A poet and ace programmer, Hartman has been "interested in the complicated boundary between what computers can do with language and what they can't." He believes that they "can do something worthwhile in the way of poetry" or he would not have written this book, and fortunately his enthusiasm is not utopian--he doesn't want to delegate poetry to machines, only to use machines to stimulate our own thinking about language and meaning. Virtual Muse is the record of his development of several programs, from an early "scansion machine" to his current program, modestly called "Prose," which is (I think) still available (as "MacProse") to Macintosh users on the World Wide Web.
Hartman's work has genuine philosophical implications, for he addresses the problematic of the arbitrary and the random, chance and necessity, and the uncanny sound frequencies underlying writing itself as represented by the frequencies of letters. As letter sequences lengthen, a computer mouths oracular sounding utterances chosen from letters scrambled from input texts: "On cigar. Light hand. That box fixed. Cup supposing/ white with the cup supposing white inside that" reads part of one Hartman/computer collaboration. Nonsense of course, but Delphic nonsense.
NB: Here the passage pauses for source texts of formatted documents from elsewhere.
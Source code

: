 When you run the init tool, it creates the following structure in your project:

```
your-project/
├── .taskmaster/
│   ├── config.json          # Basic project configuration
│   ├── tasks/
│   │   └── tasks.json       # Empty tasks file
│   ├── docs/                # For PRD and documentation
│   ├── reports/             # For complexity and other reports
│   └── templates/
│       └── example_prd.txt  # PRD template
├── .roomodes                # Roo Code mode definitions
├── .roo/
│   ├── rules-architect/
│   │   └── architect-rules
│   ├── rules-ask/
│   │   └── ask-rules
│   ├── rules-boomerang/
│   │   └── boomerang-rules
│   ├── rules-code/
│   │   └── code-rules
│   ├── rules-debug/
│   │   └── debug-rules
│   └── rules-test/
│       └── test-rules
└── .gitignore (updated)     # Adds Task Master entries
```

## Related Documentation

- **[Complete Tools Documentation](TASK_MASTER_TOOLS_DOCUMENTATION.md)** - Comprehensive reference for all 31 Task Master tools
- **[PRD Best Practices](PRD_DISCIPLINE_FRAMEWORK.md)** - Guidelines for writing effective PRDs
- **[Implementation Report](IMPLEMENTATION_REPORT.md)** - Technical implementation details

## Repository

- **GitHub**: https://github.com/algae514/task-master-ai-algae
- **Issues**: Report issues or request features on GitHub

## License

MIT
Prosodists would do well to read Virtual Muse for a bottom-line way of resolving the meter/ rhythm problem that bedevils prosodic theory. If meter names what we hear, Hartman's programs show that what we hear is real, not subjective. Hartman has written computer programs that can accurately scan complicated iambic poems (tum TUM tum TUM) and the spondees and trochees (TUM TUM and TUM tum) which "naturally" attend iambics. Hartman could just as easily have written a program to scan anapestic verse (ta ta TUM ta ta TUM), which takes the obscure cretic (TUM ta TUM) and bacchius (ta TUM TUM) as natural substitutions. But the iambic scansion machine cannot scan anapestic meter, nor could an anapest machine do iambics. The difference between these meters is absolute, and they resolve rhythmically with the inevitability of music. Serious thinking about prosody ought to begin here.
Hartman's respect for the tradition, and his considerable charm on the page disarms one's first impulse that his entrancing book is of the devil. Readers will find Hartman's Virtual Muse disturbing but galvanizing, an electric eel in the Castallian spring.